Why can't I specify a callback for request_token?


#1

I find that when doing a request_token I cannot specify the callback. If I specify the callback the request fails, if I don’t specify the callback the request succeeds but then I get only the fixed callback I put on my application settings page and that is not good enough to distinguish the user for whom the callback is being done.

Here’s a demonstration using curl. You probably can’t run the curl commands yourself when you read this as the server time will have advanced.

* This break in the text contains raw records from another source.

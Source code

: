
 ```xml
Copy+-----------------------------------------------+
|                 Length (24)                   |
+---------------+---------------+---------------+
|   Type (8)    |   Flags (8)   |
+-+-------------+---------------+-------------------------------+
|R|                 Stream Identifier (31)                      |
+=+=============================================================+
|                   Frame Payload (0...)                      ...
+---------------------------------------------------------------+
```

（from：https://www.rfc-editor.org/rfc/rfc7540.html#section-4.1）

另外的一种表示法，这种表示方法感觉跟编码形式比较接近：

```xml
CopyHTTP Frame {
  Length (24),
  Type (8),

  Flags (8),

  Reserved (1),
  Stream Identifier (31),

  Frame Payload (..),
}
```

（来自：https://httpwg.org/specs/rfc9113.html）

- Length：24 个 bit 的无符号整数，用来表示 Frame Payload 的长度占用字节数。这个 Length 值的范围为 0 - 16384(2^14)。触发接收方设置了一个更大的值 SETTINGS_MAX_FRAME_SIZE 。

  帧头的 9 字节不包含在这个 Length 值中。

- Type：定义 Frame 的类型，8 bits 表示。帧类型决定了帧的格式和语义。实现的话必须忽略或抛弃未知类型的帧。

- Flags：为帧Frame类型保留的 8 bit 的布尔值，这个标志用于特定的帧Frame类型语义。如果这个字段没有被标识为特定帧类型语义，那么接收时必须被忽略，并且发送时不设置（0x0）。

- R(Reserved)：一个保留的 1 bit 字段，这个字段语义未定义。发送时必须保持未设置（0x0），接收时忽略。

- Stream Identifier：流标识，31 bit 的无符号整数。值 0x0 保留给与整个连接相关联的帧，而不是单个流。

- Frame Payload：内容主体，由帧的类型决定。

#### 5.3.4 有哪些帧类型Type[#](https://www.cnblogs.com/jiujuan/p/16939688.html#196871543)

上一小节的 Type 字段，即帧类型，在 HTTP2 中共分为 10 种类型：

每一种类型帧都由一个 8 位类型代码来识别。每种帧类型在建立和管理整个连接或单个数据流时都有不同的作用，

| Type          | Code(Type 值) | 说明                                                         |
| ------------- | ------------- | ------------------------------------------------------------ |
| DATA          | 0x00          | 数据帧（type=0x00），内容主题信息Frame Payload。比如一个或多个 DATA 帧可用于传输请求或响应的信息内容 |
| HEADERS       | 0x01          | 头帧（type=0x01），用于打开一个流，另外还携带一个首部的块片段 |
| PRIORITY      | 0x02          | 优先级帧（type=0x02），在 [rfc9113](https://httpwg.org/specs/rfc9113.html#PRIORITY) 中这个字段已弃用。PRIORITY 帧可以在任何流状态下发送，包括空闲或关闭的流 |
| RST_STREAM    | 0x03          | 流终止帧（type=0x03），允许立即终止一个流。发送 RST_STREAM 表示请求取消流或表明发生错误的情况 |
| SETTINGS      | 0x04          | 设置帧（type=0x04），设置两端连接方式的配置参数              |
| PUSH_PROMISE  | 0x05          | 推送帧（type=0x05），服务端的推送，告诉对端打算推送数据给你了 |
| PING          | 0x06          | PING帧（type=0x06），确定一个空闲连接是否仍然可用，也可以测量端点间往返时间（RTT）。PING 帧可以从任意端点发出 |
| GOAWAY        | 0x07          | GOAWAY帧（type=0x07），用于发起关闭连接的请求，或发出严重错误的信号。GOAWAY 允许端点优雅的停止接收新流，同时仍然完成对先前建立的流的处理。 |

Here is success if I don’t include the callback:

% curl -X POST -H ‘Authorization: OAuth oauth_signature=“jNRJhIaWtQYTgoYzY1J3Ilc1KO8%3D”,oauth_consumer_key=“znxxQ62l8aFNkKVEBIksiw”,oauth_signature_method=“HMAC-SHA1”,oauth_version=“1.0”,oauth_nonce=“ad6aec4f4e34d520”,oauth_timestamp=“1370448022”’ https://api.twitter.com/oauth/request_token

oauth_token=GMjKRr3av18pXGxxBz6pENWxvcjWDlzmVY936PRUA&oauth_token_secret=jvgJZ7MUspttKjcTsfjoKpTv5pMJPMIEs2S0r6wCI&oauth_callback_confirmed=true

Here is failure if I include the callback

% curl -X POST -H ‘Authorization: OAuth oauth_signature="%2FUV5nCCgrRweEaHcULsH6Q%3D%3D",oauth_consumer_key=“znxxQ62l8aFNkKVEBIksiw”,oauth_signature_method=“HMAC-SHA1”,oauth_version=“1.0”,oauth_nonce=“d9caf0de1e346c9f”,oauth_timestamp=“1370448022”,oauth_callback=“http%3A%2F%2Fwww.franz.com%2Foauth-response”’ https://api.twitter.com/oauth/request_token

Failed to validate oauth signature and token

I’ve further found that I can include a single word as callback, e.g. “foo” but then the callback is done to a twitter.com address with “foo” appended.


#2

It looks like the forum software truncated long lines that it couldn’t split… So here are the commands and responses again, this time I’ve broken the lines to make them easier to read:

% curl -X POST -H 'Authorization: OAuth oauth_signature=“jNRJhIaWtQYTgoYzY1J3Ilc1KO8%3D”,
oauth_consumer_key=“znxxQ62l8aFNkKVEBIksiw”,
oauth_signature_method=“HMAC-SHA1”,
oauth_version=“1.0”,
oauth_nonce=“ad6aec4f4e34d520”,
oauth_timestamp=“1370448022”'
https://api.twitter.com/oauth/request_token

oauth_token=GMjKRr3av18pXGxxBz6pENWxvcjWDlzmVY936PRUA&
oauth_token_secret=jvgJZ7MUspttKjcTsfjoKpTv5pMJPMIEs2S0r6wCI&
oauth_callback_confirmed=true

% curl -X POST -H 'Authorization: OAuth oauth_signature="%2FUV5nCCgrRweEaHcULsH6Q%3D%3D",
oauth_consumer_key=“znxxQ62l8aFNkKVEBIksiw”,
oauth_signature_method=“HMAC-SHA1”,
oauth_version=“1.0”,
oauth_nonce=“d9caf0de1e346c9f”,
oauth_timestamp=“1370448022”,
oauth_callback=“http%3A%2F%2Fwww.franz.com%2Foauth-response”'
https://api.twitter.com/oauth/request_token

Failed to validate oauth signature and token


#3

I withdraw this question. The problem was that I was double encoding the callback url thus the signature was wrong.